_DESCRIPTION OF THE TASK_: Print the entries that appear below, exactly as written and without their pictures.

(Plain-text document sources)
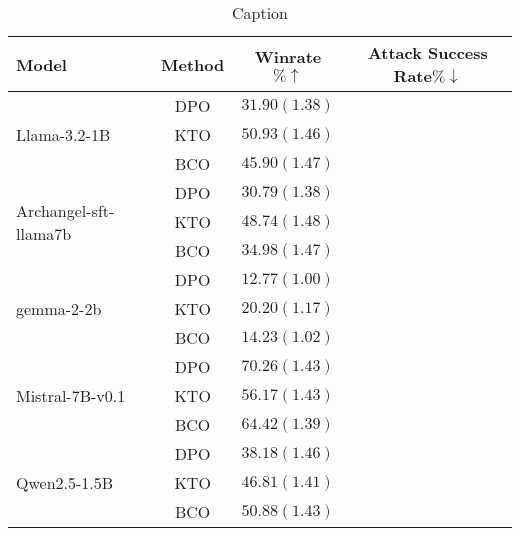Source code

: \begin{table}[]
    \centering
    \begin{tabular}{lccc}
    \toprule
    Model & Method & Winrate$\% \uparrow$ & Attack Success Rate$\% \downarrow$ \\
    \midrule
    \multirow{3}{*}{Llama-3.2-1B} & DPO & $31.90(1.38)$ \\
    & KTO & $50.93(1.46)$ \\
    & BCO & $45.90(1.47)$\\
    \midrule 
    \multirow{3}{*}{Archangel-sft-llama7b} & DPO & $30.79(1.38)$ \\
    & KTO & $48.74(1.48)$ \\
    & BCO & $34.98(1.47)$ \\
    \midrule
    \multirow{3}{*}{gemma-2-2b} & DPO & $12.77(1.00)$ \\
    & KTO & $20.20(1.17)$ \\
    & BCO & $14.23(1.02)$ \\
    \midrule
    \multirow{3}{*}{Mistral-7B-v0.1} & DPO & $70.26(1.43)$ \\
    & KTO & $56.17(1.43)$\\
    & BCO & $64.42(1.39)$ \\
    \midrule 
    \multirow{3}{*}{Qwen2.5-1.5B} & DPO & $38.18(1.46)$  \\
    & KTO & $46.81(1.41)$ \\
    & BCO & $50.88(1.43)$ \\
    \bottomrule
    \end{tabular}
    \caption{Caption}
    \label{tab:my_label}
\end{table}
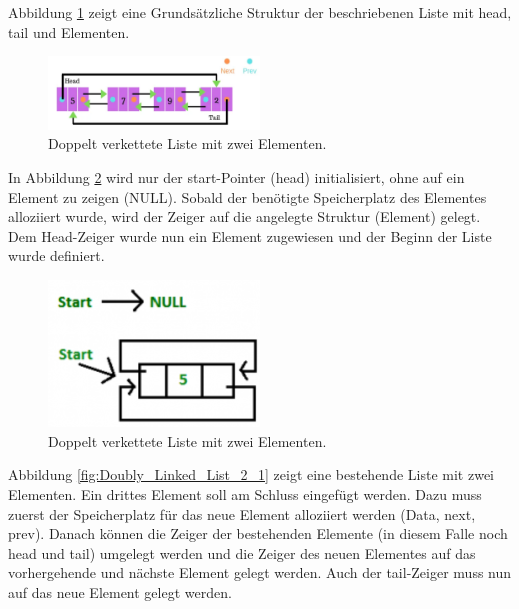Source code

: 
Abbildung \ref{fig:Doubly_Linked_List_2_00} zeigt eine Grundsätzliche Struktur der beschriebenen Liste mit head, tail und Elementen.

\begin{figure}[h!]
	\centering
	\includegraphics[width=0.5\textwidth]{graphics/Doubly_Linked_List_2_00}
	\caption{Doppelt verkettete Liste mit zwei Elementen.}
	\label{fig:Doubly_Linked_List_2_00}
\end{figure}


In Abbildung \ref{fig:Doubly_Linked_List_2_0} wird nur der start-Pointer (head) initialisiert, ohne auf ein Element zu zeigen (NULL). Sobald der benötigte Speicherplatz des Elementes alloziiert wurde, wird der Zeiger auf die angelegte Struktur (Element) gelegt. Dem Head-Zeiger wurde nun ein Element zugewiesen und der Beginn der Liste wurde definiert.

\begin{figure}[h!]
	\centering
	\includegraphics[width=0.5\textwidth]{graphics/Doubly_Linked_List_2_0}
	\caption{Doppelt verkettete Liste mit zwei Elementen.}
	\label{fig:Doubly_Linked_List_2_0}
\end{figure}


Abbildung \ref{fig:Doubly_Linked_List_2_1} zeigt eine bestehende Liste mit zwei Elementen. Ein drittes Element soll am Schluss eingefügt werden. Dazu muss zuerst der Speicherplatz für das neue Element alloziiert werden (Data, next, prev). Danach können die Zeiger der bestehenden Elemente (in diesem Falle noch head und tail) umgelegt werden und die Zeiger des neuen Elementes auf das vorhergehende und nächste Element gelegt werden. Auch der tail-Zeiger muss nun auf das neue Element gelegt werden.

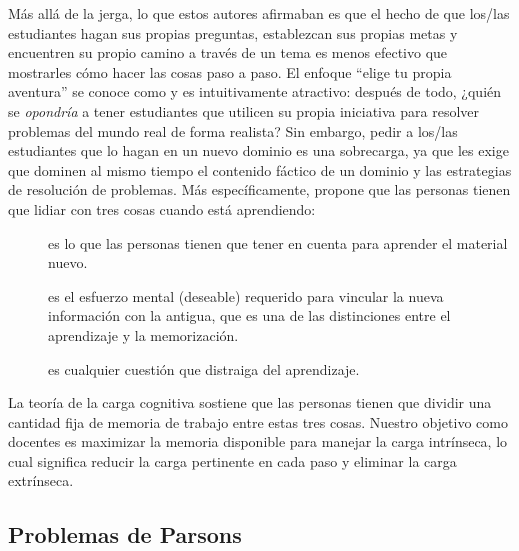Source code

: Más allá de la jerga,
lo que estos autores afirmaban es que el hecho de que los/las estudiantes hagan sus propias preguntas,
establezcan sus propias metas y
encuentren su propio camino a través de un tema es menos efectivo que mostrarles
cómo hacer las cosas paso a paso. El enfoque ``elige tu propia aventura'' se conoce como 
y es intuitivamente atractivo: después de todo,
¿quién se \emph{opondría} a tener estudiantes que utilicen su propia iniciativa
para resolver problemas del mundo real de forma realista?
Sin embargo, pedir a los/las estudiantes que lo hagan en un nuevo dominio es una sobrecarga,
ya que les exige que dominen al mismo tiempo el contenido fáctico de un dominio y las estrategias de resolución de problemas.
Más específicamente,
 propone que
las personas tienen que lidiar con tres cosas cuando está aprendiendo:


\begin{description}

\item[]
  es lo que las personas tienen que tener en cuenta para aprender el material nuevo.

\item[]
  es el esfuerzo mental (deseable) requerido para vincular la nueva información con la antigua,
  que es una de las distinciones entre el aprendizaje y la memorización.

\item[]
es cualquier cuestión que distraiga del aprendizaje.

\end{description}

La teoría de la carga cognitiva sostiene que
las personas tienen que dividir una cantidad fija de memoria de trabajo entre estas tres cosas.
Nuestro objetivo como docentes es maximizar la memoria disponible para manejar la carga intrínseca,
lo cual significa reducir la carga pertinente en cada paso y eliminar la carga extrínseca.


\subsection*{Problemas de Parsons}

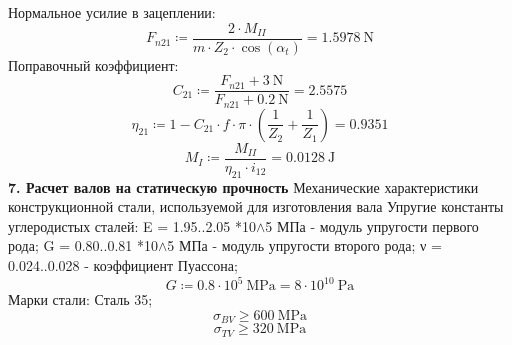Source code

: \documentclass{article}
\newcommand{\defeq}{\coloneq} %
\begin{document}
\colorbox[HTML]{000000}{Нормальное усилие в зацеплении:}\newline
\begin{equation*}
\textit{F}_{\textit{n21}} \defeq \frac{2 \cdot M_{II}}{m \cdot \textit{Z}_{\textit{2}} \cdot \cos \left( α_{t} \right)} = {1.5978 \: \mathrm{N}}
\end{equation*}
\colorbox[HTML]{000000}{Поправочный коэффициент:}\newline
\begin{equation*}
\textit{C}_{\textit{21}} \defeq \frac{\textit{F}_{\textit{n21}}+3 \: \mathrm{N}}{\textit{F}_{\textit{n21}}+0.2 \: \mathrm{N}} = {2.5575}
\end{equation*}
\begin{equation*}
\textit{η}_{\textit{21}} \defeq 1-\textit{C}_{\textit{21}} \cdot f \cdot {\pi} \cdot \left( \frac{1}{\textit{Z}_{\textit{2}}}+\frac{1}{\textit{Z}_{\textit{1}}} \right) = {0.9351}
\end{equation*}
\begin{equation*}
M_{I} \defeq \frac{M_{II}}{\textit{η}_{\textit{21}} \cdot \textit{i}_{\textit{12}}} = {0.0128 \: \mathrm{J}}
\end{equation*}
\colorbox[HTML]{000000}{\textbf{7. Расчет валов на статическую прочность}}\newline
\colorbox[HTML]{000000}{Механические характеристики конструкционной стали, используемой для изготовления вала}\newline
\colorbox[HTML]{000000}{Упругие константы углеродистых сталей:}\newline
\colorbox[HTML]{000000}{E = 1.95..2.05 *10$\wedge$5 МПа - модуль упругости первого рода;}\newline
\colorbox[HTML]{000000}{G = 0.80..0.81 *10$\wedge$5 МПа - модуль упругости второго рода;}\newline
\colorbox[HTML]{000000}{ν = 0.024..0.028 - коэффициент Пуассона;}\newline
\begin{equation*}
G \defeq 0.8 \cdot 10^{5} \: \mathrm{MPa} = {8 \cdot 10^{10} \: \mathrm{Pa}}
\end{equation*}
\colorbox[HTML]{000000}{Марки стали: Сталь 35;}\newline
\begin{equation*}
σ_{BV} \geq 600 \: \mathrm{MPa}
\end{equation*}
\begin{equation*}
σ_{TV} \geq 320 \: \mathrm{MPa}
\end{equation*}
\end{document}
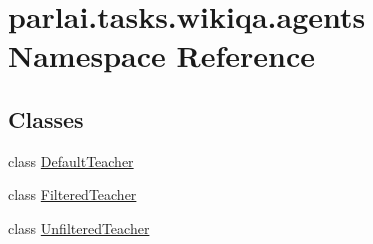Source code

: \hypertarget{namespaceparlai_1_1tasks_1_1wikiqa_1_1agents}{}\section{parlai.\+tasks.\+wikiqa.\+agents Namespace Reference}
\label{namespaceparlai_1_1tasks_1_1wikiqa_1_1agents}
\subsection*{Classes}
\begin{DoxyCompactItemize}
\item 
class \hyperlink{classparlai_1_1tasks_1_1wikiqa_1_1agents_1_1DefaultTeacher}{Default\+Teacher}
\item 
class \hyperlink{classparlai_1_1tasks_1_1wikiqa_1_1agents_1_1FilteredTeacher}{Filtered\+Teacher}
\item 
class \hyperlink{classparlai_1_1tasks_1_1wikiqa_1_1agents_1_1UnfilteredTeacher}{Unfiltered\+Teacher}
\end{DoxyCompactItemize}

_EXERCISE OUTPUT_:
Source code

: \begin{table}[]
    \centering
    \begin{tabular}{lccc}
    \toprule
    Model & Method & Winrate$\% \uparrow$ & Attack Success Rate$\% \downarrow$ \\
    \midrule
    \multirow{3}{*}{Llama-3.2-1B} & DPO & $31.90(1.38)$ \\
    & KTO & $50.93(1.46)$ \\
    & BCO & $45.90(1.47)$\\
    \midrule 
    \multirow{3}{*}{Archangel-sft-llama7b} & DPO & $30.79(1.38)$ \\
    & KTO & $48.74(1.48)$ \\
    & BCO & $34.98(1.47)$ \\
    \midrule
    \multirow{3}{*}{gemma-2-2b} & DPO & $12.77(1.00)$ \\
    & KTO & $20.20(1.17)$ \\
    & BCO & $14.23(1.02)$ \\
    \midrule
    \multirow{3}{*}{Mistral-7B-v0.1} & DPO & $70.26(1.43)$ \\
    & KTO & $56.17(1.43)$\\
    & BCO & $64.42(1.39)$ \\
    \midrule 
    \multirow{3}{*}{Qwen2.5-1.5B} & DPO & $38.18(1.46)$  \\
    & KTO & $46.81(1.41)$ \\
    & BCO & $50.88(1.43)$ \\
    \bottomrule
    \end{tabular}
    \caption{Caption}
    \label{tab:my_label}
\end{table}
Source code

: 
Abbildung \ref{fig:Doubly_Linked_List_2_00} zeigt eine Grundsätzliche Struktur der beschriebenen Liste mit head, tail und Elementen.

\begin{figure}[h!]
	\centering
	\includegraphics[width=0.5\textwidth]{graphics/Doubly_Linked_List_2_00}
	\caption{Doppelt verkettete Liste mit zwei Elementen.}
	\label{fig:Doubly_Linked_List_2_00}
\end{figure}


In Abbildung \ref{fig:Doubly_Linked_List_2_0} wird nur der start-Pointer (head) initialisiert, ohne auf ein Element zu zeigen (NULL). Sobald der benötigte Speicherplatz des Elementes alloziiert wurde, wird der Zeiger auf die angelegte Struktur (Element) gelegt. Dem Head-Zeiger wurde nun ein Element zugewiesen und der Beginn der Liste wurde definiert.

\begin{figure}[h!]
	\centering
	\includegraphics[width=0.5\textwidth]{graphics/Doubly_Linked_List_2_0}
	\caption{Doppelt verkettete Liste mit zwei Elementen.}
	\label{fig:Doubly_Linked_List_2_0}
\end{figure}


Abbildung \ref{fig:Doubly_Linked_List_2_1} zeigt eine bestehende Liste mit zwei Elementen. Ein drittes Element soll am Schluss eingefügt werden. Dazu muss zuerst der Speicherplatz für das neue Element alloziiert werden (Data, next, prev). Danach können die Zeiger der bestehenden Elemente (in diesem Falle noch head und tail) umgelegt werden und die Zeiger des neuen Elementes auf das vorhergehende und nächste Element gelegt werden. Auch der tail-Zeiger muss nun auf das neue Element gelegt werden.

Source code

: Más allá de la jerga,
lo que estos autores afirmaban es que el hecho de que los/las estudiantes hagan sus propias preguntas,
establezcan sus propias metas y
encuentren su propio camino a través de un tema es menos efectivo que mostrarles
cómo hacer las cosas paso a paso. El enfoque ``elige tu propia aventura'' se conoce como 
y es intuitivamente atractivo: después de todo,
¿quién se \emph{opondría} a tener estudiantes que utilicen su propia iniciativa
para resolver problemas del mundo real de forma realista?
Sin embargo, pedir a los/las estudiantes que lo hagan en un nuevo dominio es una sobrecarga,
ya que les exige que dominen al mismo tiempo el contenido fáctico de un dominio y las estrategias de resolución de problemas.
Más específicamente,
 propone que
las personas tienen que lidiar con tres cosas cuando está aprendiendo:


\begin{description}

\item[]
  es lo que las personas tienen que tener en cuenta para aprender el material nuevo.

\item[]
  es el esfuerzo mental (deseable) requerido para vincular la nueva información con la antigua,
  que es una de las distinciones entre el aprendizaje y la memorización.

\item[]
es cualquier cuestión que distraiga del aprendizaje.

\end{description}

La teoría de la carga cognitiva sostiene que
las personas tienen que dividir una cantidad fija de memoria de trabajo entre estas tres cosas.
Nuestro objetivo como docentes es maximizar la memoria disponible para manejar la carga intrínseca,
lo cual significa reducir la carga pertinente en cada paso y eliminar la carga extrínseca.


\subsection*{Problemas de Parsons}

Source code

: \documentclass{article}
\newcommand{\defeq}{\coloneq} %
\begin{document}
\colorbox[HTML]{000000}{Нормальное усилие в зацеплении:}\newline
\begin{equation*}
\textit{F}_{\textit{n21}} \defeq \frac{2 \cdot M_{II}}{m \cdot \textit{Z}_{\textit{2}} \cdot \cos \left( α_{t} \right)} = {1.5978 \: \mathrm{N}}
\end{equation*}
\colorbox[HTML]{000000}{Поправочный коэффициент:}\newline
\begin{equation*}
\textit{C}_{\textit{21}} \defeq \frac{\textit{F}_{\textit{n21}}+3 \: \mathrm{N}}{\textit{F}_{\textit{n21}}+0.2 \: \mathrm{N}} = {2.5575}
\end{equation*}
\begin{equation*}
\textit{η}_{\textit{21}} \defeq 1-\textit{C}_{\textit{21}} \cdot f \cdot {\pi} \cdot \left( \frac{1}{\textit{Z}_{\textit{2}}}+\frac{1}{\textit{Z}_{\textit{1}}} \right) = {0.9351}
\end{equation*}
\begin{equation*}
M_{I} \defeq \frac{M_{II}}{\textit{η}_{\textit{21}} \cdot \textit{i}_{\textit{12}}} = {0.0128 \: \mathrm{J}}
\end{equation*}
\colorbox[HTML]{000000}{\textbf{7. Расчет валов на статическую прочность}}\newline
\colorbox[HTML]{000000}{Механические характеристики конструкционной стали, используемой для изготовления вала}\newline
\colorbox[HTML]{000000}{Упругие константы углеродистых сталей:}\newline
\colorbox[HTML]{000000}{E = 1.95..2.05 *10$\wedge$5 МПа - модуль упругости первого рода;}\newline
\colorbox[HTML]{000000}{G = 0.80..0.81 *10$\wedge$5 МПа - модуль упругости второго рода;}\newline
\colorbox[HTML]{000000}{ν = 0.024..0.028 - коэффициент Пуассона;}\newline
\begin{equation*}
G \defeq 0.8 \cdot 10^{5} \: \mathrm{MPa} = {8 \cdot 10^{10} \: \mathrm{Pa}}
\end{equation*}
\colorbox[HTML]{000000}{Марки стали: Сталь 35;}\newline
\begin{equation*}
σ_{BV} \geq 600 \: \mathrm{MPa}
\end{equation*}
\begin{equation*}
σ_{TV} \geq 320 \: \mathrm{MPa}
\end{equation*}
\end{document}
Source code

: \hypertarget{namespaceparlai_1_1tasks_1_1wikiqa_1_1agents}{}\section{parlai.\+tasks.\+wikiqa.\+agents Namespace Reference}
\label{namespaceparlai_1_1tasks_1_1wikiqa_1_1agents}
\subsection*{Classes}
\begin{DoxyCompactItemize}
\item 
class \hyperlink{classparlai_1_1tasks_1_1wikiqa_1_1agents_1_1DefaultTeacher}{Default\+Teacher}
\item 
class \hyperlink{classparlai_1_1tasks_1_1wikiqa_1_1agents_1_1FilteredTeacher}{Filtered\+Teacher}
\item 
class \hyperlink{classparlai_1_1tasks_1_1wikiqa_1_1agents_1_1UnfilteredTeacher}{Unfiltered\+Teacher}
\end{DoxyCompactItemize}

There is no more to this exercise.